Dragon Ship – Chapter 14


In which Theo explores the shopping district and her options.

That’s two different ways the authors have signalled the correct pronunciation of “Bechimo” this book, when most of the names in this series are lucky to be accorded one. I remember thinking when I got this far the first time that the authors must have fielded a lot of queries about it, or had to put up with a lot of mispronunciations, to expend so much effort on making it clear. Or maybe only the first time was for the benefit of the readers, and this time is an acknowledgement that if people who are unfamiliar with the name are liable to get it wrong in the real world the same is true of characters in the story.

I’m going to make note of the bit about the Department being able to implant a hidden course of action into a person’s mind, in case it comes up again later. Well, it has at least once, I guess, if that’s what Agent bar’Obin used to reel in Rys in the written-later Necessity’s Child. And, of course, we might already have seen it in action without knowing it. Though I figure they didn’t use it on the guy they sent to assassinate Miri at the party, or he wouldn’t have been deflected by his personal qualms.

The sections of the story told from Theo’s point of view are increasingly including explicit references to Theo’s temper and the effects it has on others, which indicates an increased amount of self-awareness on her part.

Another interesting moment reflecting Theo’s personal evolution is when, without apparently thinking anything of it, she uses the phrase “back home” to refer to returning to Bechimo.

Dragon Ship – Chapter 13


In which Clarence explores the shopping district and his options.

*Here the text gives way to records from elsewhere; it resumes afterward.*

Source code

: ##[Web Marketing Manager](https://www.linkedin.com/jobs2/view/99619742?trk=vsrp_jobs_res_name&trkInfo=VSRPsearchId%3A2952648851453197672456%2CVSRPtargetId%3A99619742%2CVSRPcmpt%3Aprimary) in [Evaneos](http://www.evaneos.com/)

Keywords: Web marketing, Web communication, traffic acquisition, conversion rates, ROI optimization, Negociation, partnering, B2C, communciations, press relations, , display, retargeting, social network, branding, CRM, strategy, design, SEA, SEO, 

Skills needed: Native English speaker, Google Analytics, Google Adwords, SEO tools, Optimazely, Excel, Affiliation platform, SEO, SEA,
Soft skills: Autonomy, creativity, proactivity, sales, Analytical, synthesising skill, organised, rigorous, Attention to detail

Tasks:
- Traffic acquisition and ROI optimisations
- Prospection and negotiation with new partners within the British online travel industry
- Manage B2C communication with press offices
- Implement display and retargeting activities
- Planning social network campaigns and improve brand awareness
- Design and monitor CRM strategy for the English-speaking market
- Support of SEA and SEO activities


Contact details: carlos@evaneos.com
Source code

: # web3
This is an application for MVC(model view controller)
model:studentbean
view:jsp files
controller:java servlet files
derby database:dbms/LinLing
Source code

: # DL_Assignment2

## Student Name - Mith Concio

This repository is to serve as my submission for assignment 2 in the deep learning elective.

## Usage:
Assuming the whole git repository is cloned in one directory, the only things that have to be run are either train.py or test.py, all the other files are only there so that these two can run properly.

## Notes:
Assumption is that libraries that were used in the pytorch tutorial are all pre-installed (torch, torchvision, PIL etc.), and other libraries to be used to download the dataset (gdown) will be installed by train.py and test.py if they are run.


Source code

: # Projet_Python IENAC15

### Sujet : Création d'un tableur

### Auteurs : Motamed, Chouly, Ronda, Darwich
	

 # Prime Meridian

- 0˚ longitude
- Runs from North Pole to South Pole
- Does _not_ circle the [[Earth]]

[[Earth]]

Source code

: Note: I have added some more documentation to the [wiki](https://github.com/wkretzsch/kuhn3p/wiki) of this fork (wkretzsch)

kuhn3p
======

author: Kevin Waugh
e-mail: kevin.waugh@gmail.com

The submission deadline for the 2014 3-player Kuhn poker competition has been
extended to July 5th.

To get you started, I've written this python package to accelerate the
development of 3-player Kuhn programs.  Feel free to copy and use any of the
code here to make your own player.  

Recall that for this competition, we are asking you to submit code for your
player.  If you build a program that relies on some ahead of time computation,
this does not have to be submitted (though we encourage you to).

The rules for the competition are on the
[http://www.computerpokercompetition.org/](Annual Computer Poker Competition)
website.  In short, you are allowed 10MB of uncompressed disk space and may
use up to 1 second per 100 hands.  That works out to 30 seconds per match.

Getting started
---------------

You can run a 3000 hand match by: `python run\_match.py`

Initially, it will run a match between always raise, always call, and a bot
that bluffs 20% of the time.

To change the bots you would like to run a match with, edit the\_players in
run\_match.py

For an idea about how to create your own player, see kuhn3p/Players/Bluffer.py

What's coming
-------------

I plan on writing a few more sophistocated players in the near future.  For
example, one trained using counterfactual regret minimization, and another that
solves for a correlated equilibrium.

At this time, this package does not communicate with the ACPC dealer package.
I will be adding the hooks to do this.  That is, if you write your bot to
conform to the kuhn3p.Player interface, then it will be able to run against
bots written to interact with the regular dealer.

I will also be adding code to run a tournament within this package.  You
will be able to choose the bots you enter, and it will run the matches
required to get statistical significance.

When Joyita first announced himself, he had two rings on one hand. Now he has three.

Although I’ve read the book before, I don’t confidently recall who it is that Clarence has run into, but I have a sort of feeling that it’s not as bad as it might be. And it might be pretty bad, considering the last time Clarence unexpectedly ran into someone who recognised him, it was one of his old Juntavas colleagues, and he ended up having to shoot the guy.

Dragon Ship – Chapter 12

Spwao System Arrival

In which there are several updates on Daav’s condition.

Although the narrator seems to be making a point of not referring to the pilot in the Uncle’s care as “Daav”, or by any other name – the only time he’s named is when the Uncle uses the name by which he knows him – which is interesting, though I’m not sure what the point might be.

Olwen sel’Iprith is another familiar name from the past. As she says, she’s an old colleague of Daav’s who knew him very well indeed; she appears or is mentioned in both the Daav-and-Aelliana books, and plays an incidental but unknowingly influential role in Local Custom.

Dragon Ship – Chapter 11

Middle Orbit
Departing Cresthaller

In which Theo and the Uncle have information brought to their attentions.

This is, I think, the most unambiguous statement we’ve ever had that this Uncle is the same one (for some value of “same”) as the one who appeared in the Crystal duology. Though I’m not sure which, out of all the peoples who crossed Cantra’s path in the duology, the Uncle is counting as “his enemies”.

And the bit about Dulsey’s eyes is interesting, because if she prefers grey eyes that indicates that her eye color is subject to change.

Speaking of names we’ve seen before: Ynsolt’i, which Theo mentions as one of their upcoming stops, is the planet where Jethri has his life-changing encounter at the beginning of Balance of Trade. And the Spwao system, with its two planets and then-brand-new Tradedesk Station, features in the sequel, Trade Secret (though that was actually written after Dragon Ship).

I notice Bechimo’s given up on protesting against being called “Chimmy”.

Dragon Ship – Chapter 10

Landing Pad Number Nine
Regent’s Airfield Number One

In which Bechimo takes on cargo at an airport.

Twenty-three Standard years is a long time for the pods to have been in storage. That means they’ve been in storage longer than Shan’s been a Jump pilot, let alone a Master Trader – and longer than Theo’s been alive.

And another drib of what’s happened to Daav. I suspect the authors of stringing out the scenes that don’t involve Theo so that no two of them appear without a bit of Theo in between. There are probably good and sufficient reasons for this; after all, it is officially a book about Theo.